**ABOUT THIS EXERCISE:**
The lines you return must be all those in the data that hold the string "fait".

[Data records]
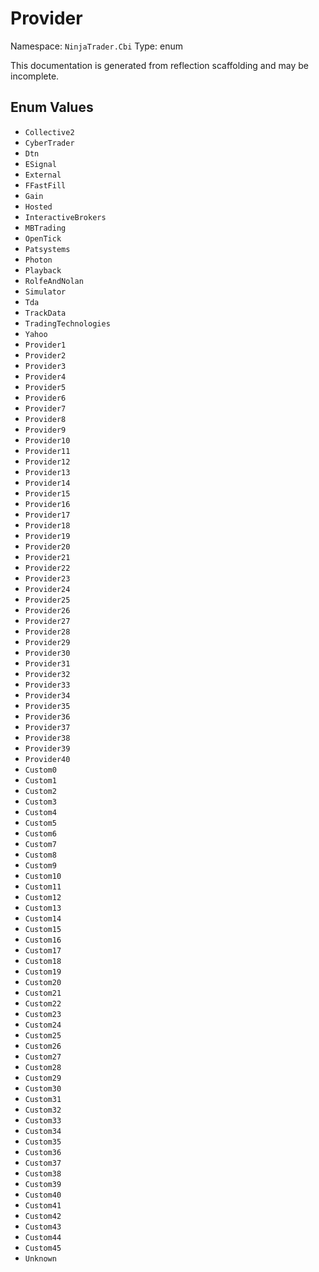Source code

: # Provider

Namespace: `NinjaTrader.Cbi`
Type: enum

This documentation is generated from reflection scaffolding and may be incomplete.

## Enum Values
- `Collective2`
- `CyberTrader`
- `Dtn`
- `ESignal`
- `External`
- `FFastFill`
- `Gain`
- `Hosted`
- `InteractiveBrokers`
- `MBTrading`
- `OpenTick`
- `Patsystems`
- `Photon`
- `Playback`
- `RolfeAndNolan`
- `Simulator`
- `Tda`
- `TrackData`
- `TradingTechnologies`
- `Yahoo`
- `Provider1`
- `Provider2`
- `Provider3`
- `Provider4`
- `Provider5`
- `Provider6`
- `Provider7`
- `Provider8`
- `Provider9`
- `Provider10`
- `Provider11`
- `Provider12`
- `Provider13`
- `Provider14`
- `Provider15`
- `Provider16`
- `Provider17`
- `Provider18`
- `Provider19`
- `Provider20`
- `Provider21`
- `Provider22`
- `Provider23`
- `Provider24`
- `Provider25`
- `Provider26`
- `Provider27`
- `Provider28`
- `Provider29`
- `Provider30`
- `Provider31`
- `Provider32`
- `Provider33`
- `Provider34`
- `Provider35`
- `Provider36`
- `Provider37`
- `Provider38`
- `Provider39`
- `Provider40`
- `Custom0`
- `Custom1`
- `Custom2`
- `Custom3`
- `Custom4`
- `Custom5`
- `Custom6`
- `Custom7`
- `Custom8`
- `Custom9`
- `Custom10`
- `Custom11`
- `Custom12`
- `Custom13`
- `Custom14`
- `Custom15`
- `Custom16`
- `Custom17`
- `Custom18`
- `Custom19`
- `Custom20`
- `Custom21`
- `Custom22`
- `Custom23`
- `Custom24`
- `Custom25`
- `Custom26`
- `Custom27`
- `Custom28`
- `Custom29`
- `Custom30`
- `Custom31`
- `Custom32`
- `Custom33`
- `Custom34`
- `Custom35`
- `Custom36`
- `Custom37`
- `Custom38`
- `Custom39`
- `Custom40`
- `Custom41`
- `Custom42`
- `Custom43`
- `Custom44`
- `Custom45`
- `Unknown`
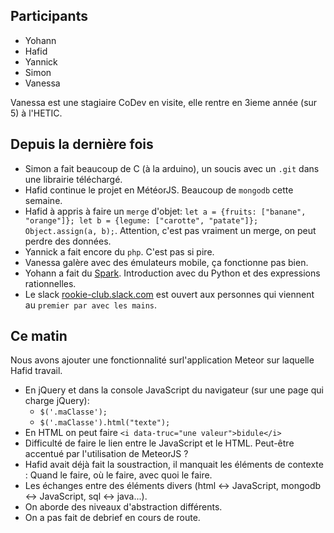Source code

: ## Participants

- Yohann
- Hafid
- Yannick
- Simon
- Vanessa

Vanessa est une stagiaire CoDev en visite, elle rentre en 3ieme année (sur 5) à
l'HETIC.


## Depuis la dernière fois

- Simon a fait beaucoup de C (à la arduino), un soucis avec un `.git` dans une
  librairie téléchargé.
- Hafid continue le projet en MétéorJS. Beaucoup de `mongodb` cette semaine.
- Hafid à appris à faire un `merge` d'objet: `let a = {fruits: ["banane",
  "orange"]}; let b = {legume: ["carotte", "patate"]}; Object.assign(a, b);`.
  Attention, c'est pas vraiment un merge, on peut perdre des données.
- Yannick a fait encore du `php`. C'est pas si pire.
- Vanessa galère avec des émulateurs mobile, ça fonctionne pas bien.
- Yohann a fait du [Spark](https://spark.apache.org/). Introduction avec du
  Python et des expressions rationnelles.
- Le slack [rookie-club.slack.com](http://rookie-club.slack.com) est ouvert aux
  personnes qui viennent au `premier par avec les mains`.

## Ce matin

Nous avons ajouter une fonctionnalité surl'application Meteor sur laquelle
Hafid travail.

- En jQuery et dans la console JavaScript du navigateur (sur une page qui
  charge jQuery):
  - `$('.maClasse');`
  - `$('.maClasse').html("texte");`
- En HTML on peut faire `<i data-truc="une valeur">bidule</i>`
- Difficulté de faire le lien entre le JavaScript et le HTML. Peut-être
  accentué par l'utilisation de MeteorJS ?
- Hafid avait déjà fait la soustraction, il manquait les éléments de contexte :
  Quand le faire, où le faire, avec quoi le faire.
- Les échanges entre des éléments divers (html <-> JavaScript, mongodb <->
  JavaScript, sql <-> java...).
- On aborde des niveaux d'abstraction différents.
- On a pas fait de debrief en cours de route.
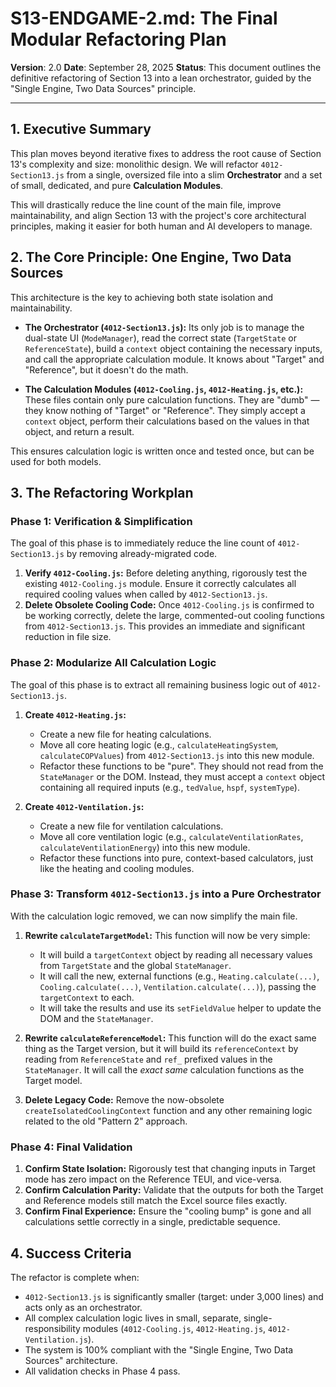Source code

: # S13-ENDGAME-2.md: The Final Modular Refactoring Plan

**Version**: 2.0
**Date**: September 28, 2025
**Status**: This document outlines the definitive refactoring of Section 13 into a lean orchestrator, guided by the "Single Engine, Two Data Sources" principle.

---

## 1. Executive Summary

This plan moves beyond iterative fixes to address the root cause of Section 13's complexity and size: monolithic design. We will refactor `4012-Section13.js` from a single, oversized file into a slim **Orchestrator** and a set of small, dedicated, and pure **Calculation Modules**.

This will drastically reduce the line count of the main file, improve maintainability, and align Section 13 with the project's core architectural principles, making it easier for both human and AI developers to manage.

## 2. The Core Principle: One Engine, Two Data Sources

This architecture is the key to achieving both state isolation and maintainability.

-   **The Orchestrator (`4012-Section13.js`):** Its only job is to manage the dual-state UI (`ModeManager`), read the correct state (`TargetState` or `ReferenceState`), build a `context` object containing the necessary inputs, and call the appropriate calculation module. It knows about "Target" and "Reference", but it doesn't do the math.

-   **The Calculation Modules (`4012-Cooling.js`, `4012-Heating.js`, etc.):** These files contain only pure calculation functions. They are "dumb" — they know nothing of "Target" or "Reference". They simply accept a `context` object, perform their calculations based on the values in that object, and return a result.

This ensures calculation logic is written once and tested once, but can be used for both models.

## 3. The Refactoring Workplan

### Phase 1: Verification & Simplification

The goal of this phase is to immediately reduce the line count of `4012-Section13.js` by removing already-migrated code.

1.  **Verify `4012-Cooling.js`:** Before deleting anything, rigorously test the existing `4012-Cooling.js` module. Ensure it correctly calculates all required cooling values when called by `4012-Section13.js`.
2.  **Delete Obsolete Cooling Code:** Once `4012-Cooling.js` is confirmed to be working correctly, delete the large, commented-out cooling functions from `4012-Section13.js`. This provides an immediate and significant reduction in file size.

### Phase 2: Modularize All Calculation Logic

The goal of this phase is to extract all remaining business logic out of `4012-Section13.js`.

1.  **Create `4012-Heating.js`:**
    *   Create a new file for heating calculations.
    *   Move all core heating logic (e.g., `calculateHeatingSystem`, `calculateCOPValues`) from `4012-Section13.js` into this new module.
    *   Refactor these functions to be "pure". They should not read from the `StateManager` or the DOM. Instead, they must accept a `context` object containing all required inputs (e.g., `tedValue`, `hspf`, `systemType`).

2.  **Create `4012-Ventilation.js`:**
    *   Create a new file for ventilation calculations.
    *   Move all core ventilation logic (e.g., `calculateVentilationRates`, `calculateVentilationEnergy`) into this new module.
    *   Refactor these functions into pure, context-based calculators, just like the heating and cooling modules.

### Phase 3: Transform `4012-Section13.js` into a Pure Orchestrator

With the calculation logic removed, we can now simplify the main file.

1.  **Rewrite `calculateTargetModel`:** This function will now be very simple:
    *   It will build a `targetContext` object by reading all necessary values from `TargetState` and the global `StateManager`.
    *   It will call the new, external functions (e.g., `Heating.calculate(...)`, `Cooling.calculate(...)`, `Ventilation.calculate(...)`), passing the `targetContext` to each.
    *   It will take the results and use its `setFieldValue` helper to update the DOM and the `StateManager`.

2.  **Rewrite `calculateReferenceModel`:** This function will do the exact same thing as the Target version, but it will build its `referenceContext` by reading from `ReferenceState` and `ref_` prefixed values in the `StateManager`. It will call the *exact same* calculation functions as the Target model.

3.  **Delete Legacy Code:** Remove the now-obsolete `createIsolatedCoolingContext` function and any other remaining logic related to the old "Pattern 2" approach.

### Phase 4: Final Validation

1.  **Confirm State Isolation:** Rigorously test that changing inputs in Target mode has zero impact on the Reference TEUI, and vice-versa.
2.  **Confirm Calculation Parity:** Validate that the outputs for both the Target and Reference models still match the Excel source files exactly.
3.  **Confirm Final Experience:** Ensure the "cooling bump" is gone and all calculations settle correctly in a single, predictable sequence.

## 4. Success Criteria

The refactor is complete when:

-   `4012-Section13.js` is significantly smaller (target: under 3,000 lines) and acts only as an orchestrator.
-   All complex calculation logic lives in small, separate, single-responsibility modules (`4012-Cooling.js`, `4012-Heating.js`, `4012-Ventilation.js`).
-   The system is 100% compliant with the "Single Engine, Two Data Sources" architecture.
-   All validation checks in Phase 4 pass.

**RESULT FOR THIS EXERCISE:**
- Simon a fait beaucoup de C (à la arduino), un soucis avec un `.git` dans une
- Yannick a fait encore du `php`. C'est pas si pire.
- Yohann a fait du [Spark](https://spark.apache.org/). Introduction avec du
- Hafid avait déjà fait la soustraction, il manquait les éléments de contexte :
- On a pas fait de debrief en cours de route.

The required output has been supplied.